Die in dem Vertragswerk vorgesehenen Einschränkungen für den Spielhallenbetrieb könnten in den nächsten fünf Jahren viele der rund 5.000 überwiegend mittelständischen Automatenhersteller in die Pleite treiben, warnte der VDAI-Vorsitzende Paul Gauselmann. Damit gefährdet seien rund zwei Drittel der über 70.000 Arbeitsplätze in der deutschen Automatenindustrie.

In der Kritik der Spielautomatenhersteller stehen insbesondere die geplanten kürzeren Öffnungszeiten für Spielhallen und eine zahlenmäßige Reduzierung der dort aufgestellten Automaten. Hinzu kämen Mindestabstände zwischen Spielhallen und ein Verbot für Mehrfachkonzessionen, mit denen bislang der Betrieb auch größerer Spielhallen möglich gewesen sei.

Den neuen Glücksspielvertrag hatten im Dezember 15 der 16 Bundesländer ratifiziert.

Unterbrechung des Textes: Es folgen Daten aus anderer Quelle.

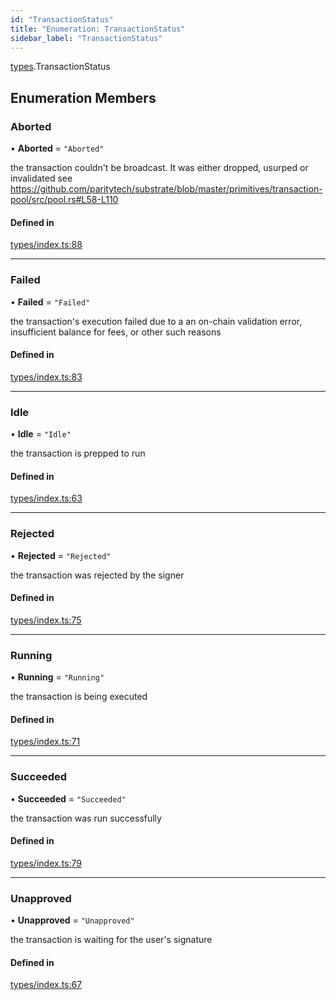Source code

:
 ```yaml
---
id: "TransactionStatus"
title: "Enumeration: TransactionStatus"
sidebar_label: "TransactionStatus"
---
```


[types](../../../modules/Types/Types.md).TransactionStatus

## Enumeration Members

### Aborted

• **Aborted** = ``"Aborted"``

the transaction couldn't be broadcast. It was either dropped, usurped or invalidated
see https://github.com/paritytech/substrate/blob/master/primitives/transaction-pool/src/pool.rs#L58-L110

#### Defined in

[types/index.ts:88](https://github.com/PolymeshAssociation/polymesh-sdk/blob/95e180d2/src/types/index.ts#L88)

___

### Failed

• **Failed** = ``"Failed"``

the transaction's execution failed due to a an on-chain validation error, insufficient balance for fees, or other such reasons

#### Defined in

[types/index.ts:83](https://github.com/PolymeshAssociation/polymesh-sdk/blob/95e180d2/src/types/index.ts#L83)

___

### Idle

• **Idle** = ``"Idle"``

the transaction is prepped to run

#### Defined in

[types/index.ts:63](https://github.com/PolymeshAssociation/polymesh-sdk/blob/95e180d2/src/types/index.ts#L63)

___

### Rejected

• **Rejected** = ``"Rejected"``

the transaction was rejected by the signer

#### Defined in

[types/index.ts:75](https://github.com/PolymeshAssociation/polymesh-sdk/blob/95e180d2/src/types/index.ts#L75)

___

### Running

• **Running** = ``"Running"``

the transaction is being executed

#### Defined in

[types/index.ts:71](https://github.com/PolymeshAssociation/polymesh-sdk/blob/95e180d2/src/types/index.ts#L71)

___

### Succeeded

• **Succeeded** = ``"Succeeded"``

the transaction was run successfully

#### Defined in

[types/index.ts:79](https://github.com/PolymeshAssociation/polymesh-sdk/blob/95e180d2/src/types/index.ts#L79)

___

### Unapproved

• **Unapproved** = ``"Unapproved"``

the transaction is waiting for the user's signature

#### Defined in

[types/index.ts:67](https://github.com/PolymeshAssociation/polymesh-sdk/blob/95e180d2/src/types/index.ts#L67)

Eine Zustimmung der EU-Kommission steht aber noch aus. Im Kern wollen die Bundesländer vor allem den Markt für Sportwetten begrenzt für private Anbieter öffnen, dabei aber das Lottomonopol des Staates erhalten.

Gauselmann, Chef der gleichnamigen Spielautomatenfirma, warf der Politik vor, sich mit den geplanten Einschränkungen beim gewerblichen Automatenspiel “vermeintliche Konkurrenz vom Halse schaffen” zu wollen. Als Folge wanderten die Spieler immer mehr zu den Internet-Casinos ab, die aber überwiegend im Ausland residierten und dem deutschen Staat keine Steuereinnahmen brächten.

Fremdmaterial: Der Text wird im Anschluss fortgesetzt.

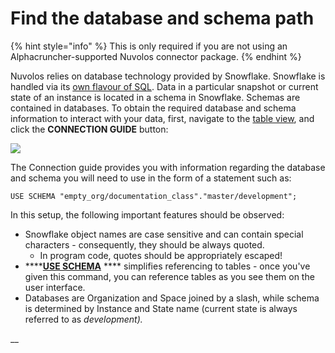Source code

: # Find the database and schema path

{% hint style="info" %}
This is only required if you are not using an Alphacruncher-supported Nuvolos connector package.
{% endhint %}

Nuvolos relies on database technology provided by Snowflake. Snowflake is handled via its [own flavour of SQL](https://docs.snowflake.net/manuals/sql-reference-commands.html).  Data in a particular snapshot or current state of an instance is located in a schema in Snowflake. Schemas are contained in databases. To obtain the required database and schema information to interact with your data, first, navigate to the [table view](../the-table-view/), and click the **CONNECTION GUIDE** button:

![](broken-reference)

The Connection guide provides you with information regarding the database and schema you will need to use in the form of a statement such as:

```
USE SCHEMA "empty_org/documentation_class"."master/development";
```

In this setup, the following important features should be observed:

* Snowflake object names are case sensitive and can contain special characters - consequently, they should be always quoted.
  * In program code, quotes should be appropriately escaped!
* ****[**USE SCHEMA**](https://docs.snowflake.net/manuals/sql-reference/sql/use-schema.html) **** simplifies referencing to tables - once you've given this command, you can reference tables as you see them on the user interface.
* Databases are Organization and Space joined by a slash, while schema is determined by Instance and State name (current state is always referred to as _development)._

__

Trotz der aus ihrer Sicht finsteren Zukunftsaussichten konnte die Branche 2011 leicht zulegen. Der Gesamtumsatz stieg laut VDAI gegenüber dem Vorjahr um 4,3 Prozent auf 5,3 Milliarden Euro. Davon stammten 80 Prozent aus dem Geschäft mit Geldgewinnspiel-Geräten. Die Zahl der in Spielhallen und Kneipen aufgestellten Automaten ist dagegen bereits seit Jahren rückläufig. Mit etwa 279.000 lag sie 2011 um knapp zehn Prozent niedriger als 2005.

Der VDAI äußerte sich in Düsseldorf anlässlich der dort am Dienstag beginnenden Internationalen Fachmesse für Unterhaltungs- und Warenautomaten (IMA). Bis Freitag präsentieren etwa 200 Aussteller neue Entwicklungen unter anderem bei Spielautomaten, Wetten und Spielhallenausstattungen. Erwartet werden 9.000 Fachbesucher.